What is being asked
Check each line below for the word "value" and give the count alone.

***** Given records

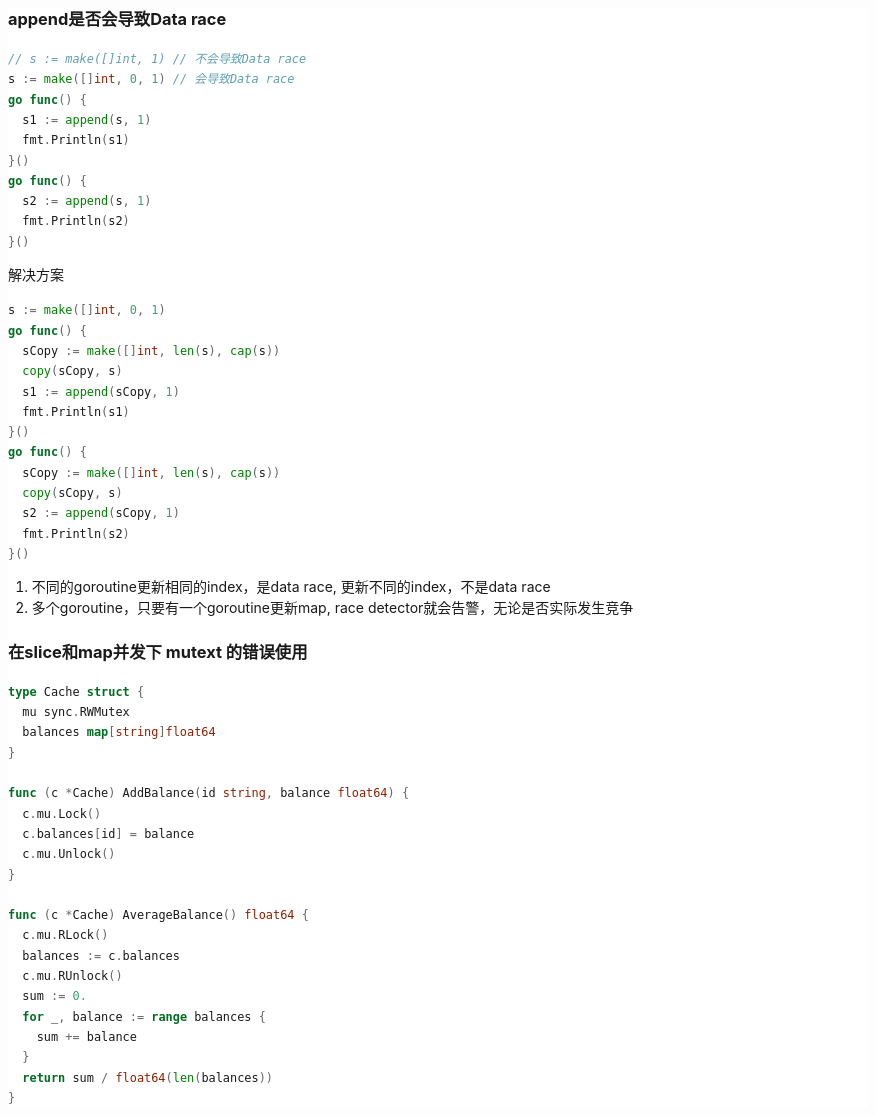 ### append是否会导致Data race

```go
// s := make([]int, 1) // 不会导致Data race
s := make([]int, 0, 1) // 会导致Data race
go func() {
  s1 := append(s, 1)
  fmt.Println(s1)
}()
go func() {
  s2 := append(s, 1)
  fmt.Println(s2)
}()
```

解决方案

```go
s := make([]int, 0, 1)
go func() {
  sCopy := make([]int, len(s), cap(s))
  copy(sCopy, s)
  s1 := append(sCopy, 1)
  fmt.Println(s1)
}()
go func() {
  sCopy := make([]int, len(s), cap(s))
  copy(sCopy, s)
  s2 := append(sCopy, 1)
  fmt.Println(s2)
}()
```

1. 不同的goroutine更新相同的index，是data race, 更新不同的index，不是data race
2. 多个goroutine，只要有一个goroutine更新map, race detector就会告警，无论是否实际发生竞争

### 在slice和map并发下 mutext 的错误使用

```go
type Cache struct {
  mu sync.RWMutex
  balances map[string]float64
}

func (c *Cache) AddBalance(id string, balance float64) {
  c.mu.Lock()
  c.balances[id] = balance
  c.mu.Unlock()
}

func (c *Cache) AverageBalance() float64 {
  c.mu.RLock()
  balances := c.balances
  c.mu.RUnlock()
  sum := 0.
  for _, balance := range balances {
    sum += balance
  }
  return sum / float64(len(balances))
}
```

**********
***** Given records

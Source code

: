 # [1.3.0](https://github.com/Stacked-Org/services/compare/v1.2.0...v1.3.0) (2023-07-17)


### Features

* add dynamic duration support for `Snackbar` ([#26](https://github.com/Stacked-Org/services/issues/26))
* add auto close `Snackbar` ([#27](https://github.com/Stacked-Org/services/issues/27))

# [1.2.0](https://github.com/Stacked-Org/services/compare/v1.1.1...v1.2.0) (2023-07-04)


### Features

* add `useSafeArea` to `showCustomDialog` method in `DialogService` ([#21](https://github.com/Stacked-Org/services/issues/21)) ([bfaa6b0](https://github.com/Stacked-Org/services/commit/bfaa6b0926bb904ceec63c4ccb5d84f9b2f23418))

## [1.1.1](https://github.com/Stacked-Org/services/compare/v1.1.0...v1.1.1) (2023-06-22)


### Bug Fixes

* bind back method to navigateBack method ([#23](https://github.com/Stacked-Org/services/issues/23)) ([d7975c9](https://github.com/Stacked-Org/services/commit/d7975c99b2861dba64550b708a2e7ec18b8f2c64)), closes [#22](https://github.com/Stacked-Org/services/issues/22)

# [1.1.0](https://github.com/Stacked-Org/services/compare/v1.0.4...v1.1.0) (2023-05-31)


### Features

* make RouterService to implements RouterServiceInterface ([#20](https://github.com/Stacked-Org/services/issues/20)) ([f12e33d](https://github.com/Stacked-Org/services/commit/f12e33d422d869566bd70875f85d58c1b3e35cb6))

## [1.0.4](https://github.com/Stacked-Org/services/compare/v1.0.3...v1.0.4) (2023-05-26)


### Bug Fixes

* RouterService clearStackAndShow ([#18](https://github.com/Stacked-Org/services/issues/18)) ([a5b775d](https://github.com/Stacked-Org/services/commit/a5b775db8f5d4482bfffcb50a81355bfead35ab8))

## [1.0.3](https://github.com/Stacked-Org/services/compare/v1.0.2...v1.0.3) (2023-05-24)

**********
***** Given records

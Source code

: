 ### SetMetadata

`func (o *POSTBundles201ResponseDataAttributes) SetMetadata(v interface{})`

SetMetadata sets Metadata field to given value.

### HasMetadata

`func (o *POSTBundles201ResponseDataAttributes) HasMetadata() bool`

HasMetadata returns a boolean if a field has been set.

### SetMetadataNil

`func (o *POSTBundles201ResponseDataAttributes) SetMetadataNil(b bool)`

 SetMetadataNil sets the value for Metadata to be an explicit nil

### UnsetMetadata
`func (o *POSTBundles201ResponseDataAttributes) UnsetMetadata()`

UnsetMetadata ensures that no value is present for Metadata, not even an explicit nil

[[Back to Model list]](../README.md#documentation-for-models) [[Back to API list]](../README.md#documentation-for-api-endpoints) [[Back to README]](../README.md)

**********

Completed task
3